‘We Are All Human’: Austin Transgender Advocate Fights for Visibility and Understanding

A photo of Austin transgender advocate Danielle Skidmore
“There is no right way to be transgender. There is no test. Regardless of what we look like, how we dress, how we sound, whether we are ‘out’ or not, stealthy or visible, ‘full-time’ or not, early or late transitions, binary, non-binary, genderqueer, gender fluid, on and on. We are all transgender. We are all human.” —Danielle Skidmore
Photo courtesy Danielle Skidmore.

By Barrett White

Danielle Skidmore is a runner. She’s the parent to a special needs child. She’s a civil engineer. She’s an out transgender advocate. And she’ll fight for your right to live your life authentically.

“My experience, having lived in Texas for 23 years, is that it is—at least on some levels—a more open and progressive place than the mythology might imply,” Skidmore says. “I think there is something fundamental about the ‘Texas spirit of individually’ that does allow people to accept ‘different’ in ways that one might not initially presume. My more recent experience as an out transgender woman has actually reaffirmed that observation.”

“My personal story is somewhat boring,” Skidmore continues—a humble statement for someone who serves as a member of the City of Austin’s LGBTQ Quality of Life Commission, a newly-formed advisory group to City Council. “I am just one of more than 125,000 transgender Texans,” she says, referring to the 2016 Williams Institute study that found Texas to have the second largest trans population in the United States. “The unfortunate reality is that, even in 2017, the simple act of being trans is still regarded by many as a revolutionary act.”

Skidmore does, however, come from humble beginnings. The middle of five children from Philadelphia, she says she knew early on that she experienced gender dysphoria—even before there was a word for it. “The truth is that it is an oversimplification to say that I ‘always felt like a girl,’” Skidmore says. “However, I never felt like a normal boy.”

She carried these feelings about her identity with her through the 1970s and ‘80s—struggling with internalized shame through her childhood, college, and into adulthood. For four decades, she hid her truth until she was able to “come out to herself” in 2009. “Living two lives simultaneously is exhausting,” Skidmore says.

When she first allowed herself to privately experience her true identity, it brought her peace. As time went on, however, she grew frustrated—feeling unable to be visible or to speak up for her fellow community members. She did find comfort in her growing circle of trans friends and supporters who advised her, “Danielle, don’t worry. When you do come out, there will be plenty of things you can do for the community.” Skidmore took this advice to heart.

A photo of Austin transgender advocate Danielle Skidmore

“The unfortunate reality is that, even in 2017, the simple act of being trans is still regarded by many as a revolutionary act.” —Danielle Skidmore. Photo courtesy Danielle Skidmore.

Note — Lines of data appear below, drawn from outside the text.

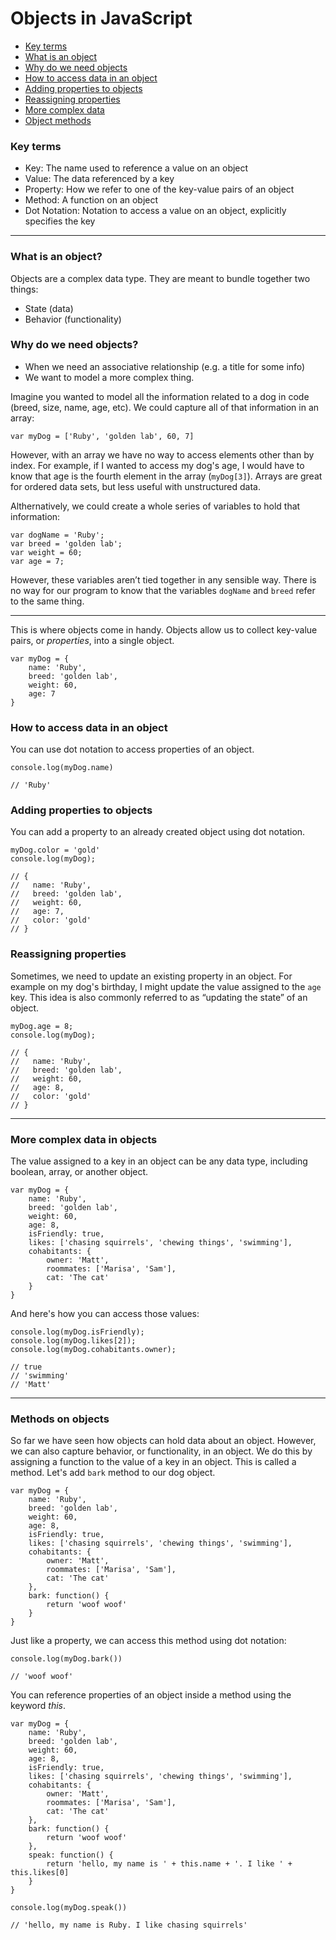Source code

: # Objects in JavaScript
- [Key terms](#Key-terms)
- [What is an object](#What-is-an-object?)
- [Why do we need objects](#Why-do-we-need-objects?)
- [How to access data in an object](#How-to-access-data-in-an-object)
- [Adding properties to objects](#Adding-properties-to-objects)
- [Reassigning properties](#Reassigning-properties)
- [More complex data](#More-complex-data-in-objects)
- [Object methods](#Methods-on-objects)

### Key terms
- Key: The name used to reference a value on an object
- Value: The data referenced by a key
- Property: How we refer to one of the key-value pairs of an object
- Method: A function on an object
- Dot Notation: Notation to access a value on an object, explicitly specifies the key

---

### What is an object? 

Objects are a complex data type. They are meant to bundle together two things:

  - State (data)
  - Behavior (functionality)

### Why do we need objects?

- When we need an associative relationship (e.g. a title for some info)
- We want to model a more complex thing.

Imagine you wanted to model all the information related to a dog in code (breed, size, name, age, etc). We could capture all of that information in an array:
 ```
 var myDog = ['Ruby', 'golden lab', 60, 7]
 ```
However, with an array we have no way to access elements other than by index. For example, if I wanted to access my dog's age, I would have to know that age is the fourth element in the array (`myDog[3]`). Arrays are great for ordered data sets, but less useful with unstructured data.

Althernatively, we could create a whole series of variables to hold that information:
  ```
  var dogName = 'Ruby';
  var breed = 'golden lab';
  var weight = 60;
  var age = 7;
  ```
However, these variables aren’t tied together in any sensible way. There is no way for our program to know that the variables `dogName` and `breed` refer to the same thing. 

---

This is where objects come in handy. Objects allow us to collect key-value pairs, or _properties_, into a single object. 
```
var myDog = {
    name: 'Ruby',
    breed: 'golden lab',
    weight: 60,
    age: 7
}
```

### How to access data in an object

You can use dot notation to access properties of an object.

```
console.log(myDog.name)

// 'Ruby'
```

### Adding properties to objects

You can add a property to an already created object using dot notation.

```
myDog.color = 'gold'
console.log(myDog);

// {
//   name: 'Ruby',
//   breed: 'golden lab',
//   weight: 60,
//   age: 7,
//   color: 'gold'
// }
```

### Reassigning properties

Sometimes, we need to update an existing property in an object. For example on my dog's birthday, I might update the value assigned to the `age` key. This idea is also commonly referred to as “updating the state” of an object.

```
myDog.age = 8;
console.log(myDog);

// {
//   name: 'Ruby',
//   breed: 'golden lab',
//   weight: 60,
//   age: 8,
//   color: 'gold'
// }
```

---

### More complex data in objects

The value assigned to a key in an object can be any data type, including boolean, array, or another object.

```
var myDog = {
    name: 'Ruby',
    breed: 'golden lab',
    weight: 60,
    age: 8,
    isFriendly: true,
    likes: ['chasing squirrels', 'chewing things', 'swimming'],
    cohabitants: {
        owner: 'Matt',
        roommates: ['Marisa', 'Sam'],
        cat: 'The cat'
    }
}
```

And here's how you can access those values:

```
console.log(myDog.isFriendly);
console.log(myDog.likes[2]);
console.log(myDog.cohabitants.owner);

// true
// 'swimming'
// 'Matt'
```

---

### Methods on objects

So far we have seen how objects can hold data about an object. However, we can also capture behavior, or functionality, in an object. We do this by assigning a function to the value of a key in an object. This is called a method. Let's add `bark` method to our dog object.

```
var myDog = {
    name: 'Ruby',
    breed: 'golden lab',
    weight: 60,
    age: 8,
    isFriendly: true,
    likes: ['chasing squirrels', 'chewing things', 'swimming'],
    cohabitants: {
        owner: 'Matt',
        roommates: ['Marisa', 'Sam'],
        cat: 'The cat'
    },
    bark: function() {
        return 'woof woof'
    } 
}
```

Just like a property, we can access this method using dot notation:

```
console.log(myDog.bark())

// 'woof woof'
```

You can reference properties of an object inside a method using the keyword _this_.

```
var myDog = {
    name: 'Ruby',
    breed: 'golden lab',
    weight: 60,
    age: 8,
    isFriendly: true,
    likes: ['chasing squirrels', 'chewing things', 'swimming'],
    cohabitants: {
        owner: 'Matt',
        roommates: ['Marisa', 'Sam'],
        cat: 'The cat'
    },
    bark: function() {
        return 'woof woof'
    },
    speak: function() {
        return 'hello, my name is ' + this.name + '. I like ' + this.likes[0]
    } 
}
```

```
console.log(myDog.speak())

// 'hello, my name is Ruby. I like chasing squirrels'
```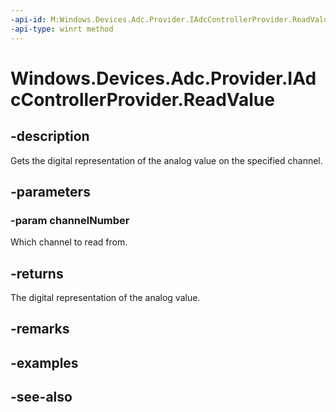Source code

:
 ```yaml
---
-api-id: M:Windows.Devices.Adc.Provider.IAdcControllerProvider.ReadValue(System.Int32)
-api-type: winrt method
---
```


<!-- Method syntax
public int ReadValue(System.Int32 channelNumber)
-->

# Windows.Devices.Adc.Provider.IAdcControllerProvider.ReadValue

## -description
Gets the digital representation of the analog value on the specified channel.

## -parameters
### -param channelNumber
Which channel to read from.

## -returns
The digital representation of the analog value.

## -remarks

## -examples

## -see-also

“Transition is a complicated process, and each person navigates it differently,” she explains. “For my own transition, I always knew that it would be somewhat public. I knew that I needed and wanted to move forward in place, keeping the closest connections possible to family, friends, and work. Visibility is very complicated. Visibility is important to advance the conversations about transgender issues and rights. Unfortunately, visibility comes with great cost for most of our community. I am very fortunate that I can be visibly transgender with very few negative consequences. I have a supportive family and friends. I live in a wonderfully inclusive community. I have a stable career.”

Skidmore’s approach to advocacy is as authentic as the life she leads today—just live; be visible; use social media as a tool; reach out; and provide support. From her experience as a member of the LGBTQ community, a Texan, and a southerner, she offers the following advice to both her trans siblings and cisgender folks navigating the gender spectrum: “The first thing I would say is that you are not alone. We are all a part of an amazing, powerful, loving community. It is a community as diverse and as beautiful as we all are as human beings. There is no right way to be transgender. There is no test. Regardless of what we look like, how we dress, how we sound, whether we are ‘out’ or not, stealthy or visible, ‘full-time’ or not, early or late transitions, binary, non-binary, genderqueer, gender fluid, on and on. We are all transgender. We are all human.”

“To the cis community, I’d say that I recognize that trying to understand the transgender experience—for somebody who is not—is somewhat of an act of faith,” Skidmore continues. “It’s okay if you don’t understand it. All you need to do is accept it as real and valid.”

She concludes: “Transgender women are women, transgender men are men, and transgender children are children. A transgender person is simply trying to navigate their life the best way they know how—the best way they can. We still live in a world that too often treats us as broken or mentally ill. We live in a political climate that still too often tries to equate us as sexual deviants, pedophiles, a ‘burden’ on society, and a danger to others. We are just people.”